:: MATERIAL TO PROCESS

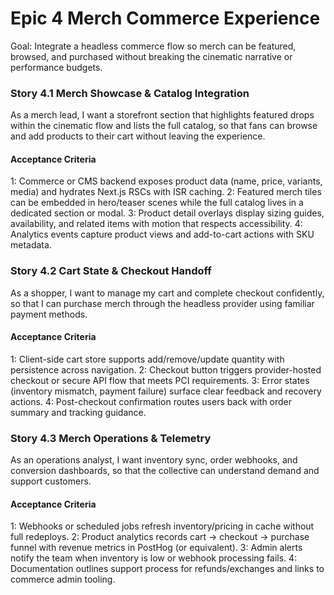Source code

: # Epic 4 Merch Commerce Experience

Goal: Integrate a headless commerce flow so merch can be featured, browsed, and purchased without breaking the cinematic narrative or performance budgets.

### Story 4.1 Merch Showcase & Catalog Integration
As a merch lead,
I want a storefront section that highlights featured drops within the cinematic flow and lists the full catalog,
so that fans can browse and add products to their cart without leaving the experience.
#### Acceptance Criteria
1: Commerce or CMS backend exposes product data (name, price, variants, media) and hydrates Next.js RSCs with ISR caching.
2: Featured merch tiles can be embedded in hero/teaser scenes while the full catalog lives in a dedicated section or modal.
3: Product detail overlays display sizing guides, availability, and related items with motion that respects accessibility.
4: Analytics events capture product views and add-to-cart actions with SKU metadata.

### Story 4.2 Cart State & Checkout Handoff
As a shopper,
I want to manage my cart and complete checkout confidently,
so that I can purchase merch through the headless provider using familiar payment methods.
#### Acceptance Criteria
1: Client-side cart store supports add/remove/update quantity with persistence across navigation.
2: Checkout button triggers provider-hosted checkout or secure API flow that meets PCI requirements.
3: Error states (inventory mismatch, payment failure) surface clear feedback and recovery actions.
4: Post-checkout confirmation routes users back with order summary and tracking guidance.

### Story 4.3 Merch Operations & Telemetry
As an operations analyst,
I want inventory sync, order webhooks, and conversion dashboards,
so that the collective can understand demand and support customers.
#### Acceptance Criteria
1: Webhooks or scheduled jobs refresh inventory/pricing in cache without full redeploys.
2: Product analytics records cart -> checkout -> purchase funnel with revenue metrics in PostHog (or equivalent).
3: Admin alerts notify the team when inventory is low or webhook processing fails.
4: Documentation outlines support process for refunds/exchanges and links to commerce admin tooling.

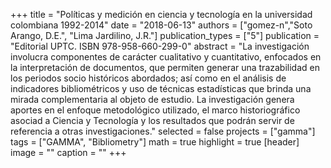 +++
title = "Políticas y medición en ciencia y tecnología en la universidad colombiana 1992-2014"
date = "2018-06-13"
authors = ["gomez-n","Soto Arango, D.E.", "Lima Jardilino, J.R."]
publication_types = ["5"]
publication = "Editorial UPTC. ISBN 978-958-660-299-0"
abstract = "La investigación involucra componentes de carácter cualitativo y cuantitativo, enfocados en la interpretación de documentos, que permiten generar una trazabilidad en los periodos socio históricos abordados; así como en el análisis de indicadores bibliométricos y uso de técnicas estadísticas que brinda una mirada complementaria al objeto de estudio.  La investigación genera aportes en el enfoque metodológico utilizado, el marco historiográfico asociad a Ciencia y Tecnología y los resultados que podrán servir de referencia a otras investigaciones."
selected = false
projects = ["gamma"]
tags = ["GAMMA", "Bibliometry"]
math = true
highlight = true
[header]
image = ""
caption = ""
+++
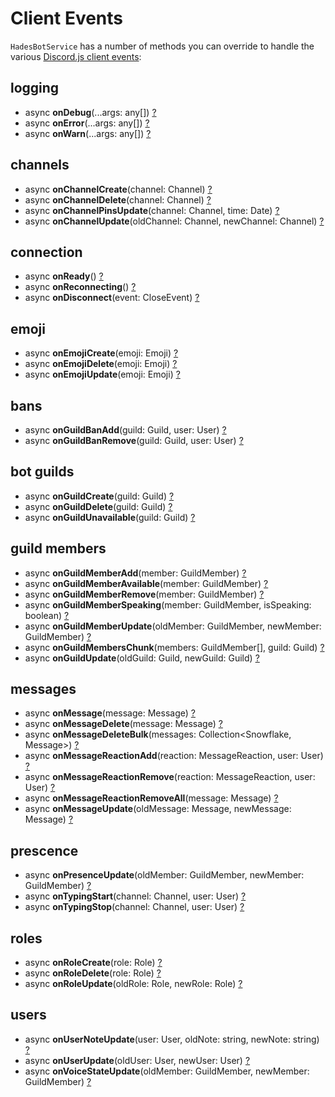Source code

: # Client Events

`HadesBotService` has a number of methods you can override to handle the
various [Discord.js client events](https://discord.js.org/#/docs/main/main/class/Client):

## logging

- async **onDebug**(...args: any[]) [?](https://discord.js.org/#/docs/main/main/class/Client?scrollTo=e-debug)
- async **onError**(...args: any[]) [?](https://discord.js.org/#/docs/main/main/class/Client?scrollTo=e-error)
- async **onWarn**(...args: any[]) [?](https://discord.js.org/#/docs/main/main/class/Client?scrollTo=e-warn)

## channels

- async **onChannelCreate**(channel: Channel) [?](https://discord.js.org/#/docs/main/main/class/Client?scrollTo=e-channelCreate)
- async **onChannelDelete**(channel: Channel) [?](https://discord.js.org/#/docs/main/main/class/Client?scrollTo=e-channelDelete)
- async **onChannelPinsUpdate**(channel: Channel, time: Date) [?](https://discord.js.org/#/docs/main/main/class/Client?scrollTo=e-channelPinsUpdate)
- async **onChannelUpdate**(oldChannel: Channel, newChannel: Channel) [?](https://discord.js.org/#/docs/main/main/class/Client?scrollTo=e-channelUpdate)

## connection

- async **onReady**() [?](https://discord.js.org/#/docs/main/main/class/Client?scrollTo=e-ready)
- async **onReconnecting**() [?](https://discord.js.org/#/docs/main/main/class/Client?scrollTo=e-reconnecting)
- async **onDisconnect**(event: CloseEvent) [?](https://discord.js.org/#/docs/main/main/class/Client?scrollTo=e-disconnect)

## emoji

- async **onEmojiCreate**(emoji: Emoji) [?](https://discord.js.org/#/docs/main/main/class/Client?scrollTo=e-emojiCreate)
- async **onEmojiDelete**(emoji: Emoji) [?](https://discord.js.org/#/docs/main/main/class/Client?scrollTo=e-emojiDelete)
- async **onEmojiUpdate**(emoji: Emoji) [?](https://discord.js.org/#/docs/main/main/class/Client?scrollTo=e-emojiUpdate)

## bans

- async **onGuildBanAdd**(guild: Guild, user: User) [?](https://discord.js.org/#/docs/main/main/class/Client?scrollTo=e-guildBanAdd)
- async **onGuildBanRemove**(guild: Guild, user: User) [?](https://discord.js.org/#/docs/main/main/class/Client?scrollTo=e-guildBanRemove)

## bot guilds

- async **onGuildCreate**(guild: Guild) [?](https://discord.js.org/#/docs/main/main/class/Client?scrollTo=e-guildCreate)
- async **onGuildDelete**(guild: Guild) [?](https://discord.js.org/#/docs/main/main/class/Client?scrollTo=e-guildDelete)
- async **onGuildUnavailable**(guild: Guild) [?](https://discord.js.org/#/docs/main/main/class/Client?scrollTo=e-guildUnavailable)

## guild members

- async **onGuildMemberAdd**(member: GuildMember) [?](https://discord.js.org/#/docs/main/main/class/Client?scrollTo=e-guildMemberAdd)
- async **onGuildMemberAvailable**(member: GuildMember) [?](https://discord.js.org/#/docs/main/main/class/Client?scrollTo=e-guildMemberAvailable)
- async **onGuildMemberRemove**(member: GuildMember) [?](https://discord.js.org/#/docs/main/main/class/Client?scrollTo=e-guildMemberRemove)
- async **onGuildMemberSpeaking**(member: GuildMember, isSpeaking: boolean) [?](https://discord.js.org/#/docs/main/main/class/Client?scrollTo=e-guildMemberSpeaking)
- async **onGuildMemberUpdate**(oldMember: GuildMember, newMember: GuildMember) [?](https://discord.js.org/#/docs/main/main/class/Client?scrollTo=e-guildMemberUpdate)
- async **onGuildMembersChunk**(members: GuildMember[], guild: Guild) [?](https://discord.js.org/#/docs/main/main/class/Client?scrollTo=e-guildMembersChunk)
- async **onGuildUpdate**(oldGuild: Guild, newGuild: Guild) [?](https://discord.js.org/#/docs/main/main/class/Client?scrollTo=e-guildUpdate)

## messages

- async **onMessage**(message: Message) [?](https://discord.js.org/#/docs/main/main/class/Client?scrollTo=e-message)
- async **onMessageDelete**(message: Message) [?](https://discord.js.org/#/docs/main/main/class/Client?scrollTo=e-messageDelete)
- async **onMessageDeleteBulk**(messages: Collection<Snowflake, Message>) [?](https://discord.js.org/#/docs/main/main/class/Client?scrollTo=e-messageDeleteBulk)
- async **onMessageReactionAdd**(reaction: MessageReaction, user: User) [?](https://discord.js.org/#/docs/main/main/class/Client?scrollTo=e-messageReactionAdd)
- async **onMessageReactionRemove**(reaction: MessageReaction, user: User) [?](https://discord.js.org/#/docs/main/main/class/Client?scrollTo=e-messageReactionRemove)
- async **onMessageReactionRemoveAll**(message: Message) [?](https://discord.js.org/#/docs/main/main/class/Client?scrollTo=e-messageReactionRemoveAll)
- async **onMessageUpdate**(oldMessage: Message, newMessage: Message) [?](https://discord.js.org/#/docs/main/main/class/Client?scrollTo=e-messageUpdate)

## prescence

- async **onPresenceUpdate**(oldMember: GuildMember, newMember: GuildMember) [?](https://discord.js.org/#/docs/main/main/class/Client?scrollTo=e-presenceUpdate)
- async **onTypingStart**(channel: Channel, user: User) [?](https://discord.js.org/#/docs/main/main/class/Client?scrollTo=e-typingStart)
- async **onTypingStop**(channel: Channel, user: User) [?](https://discord.js.org/#/docs/main/main/class/Client?scrollTo=e-typingStop)

## roles

- async **onRoleCreate**(role: Role) [?](https://discord.js.org/#/docs/main/main/class/Client?scrollTo=e-roleCreate)
- async **onRoleDelete**(role: Role) [?](https://discord.js.org/#/docs/main/main/class/Client?scrollTo=e-roleDelete)
- async **onRoleUpdate**(oldRole: Role, newRole: Role) [?](https://discord.js.org/#/docs/main/main/class/Client?scrollTo=e-roleUpdate)

## users

- async **onUserNoteUpdate**(user: User, oldNote: string, newNote: string) [?](https://discord.js.org/#/docs/main/main/class/Client?scrollTo=e-userNoteUpdate)
- async **onUserUpdate**(oldUser: User, newUser: User) [?](https://discord.js.org/#/docs/main/main/class/Client?scrollTo=e-userUpdate)
- async **onVoiceStateUpdate**(oldMember: GuildMember, newMember: GuildMember) [?](https://discord.js.org/#/docs/main/main/class/Client?scrollTo=e-voiceStateUpdate)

::::

ACTION ITEM | With no other words, state how many lines above hold the word "order".

RESPONSE AREA | 2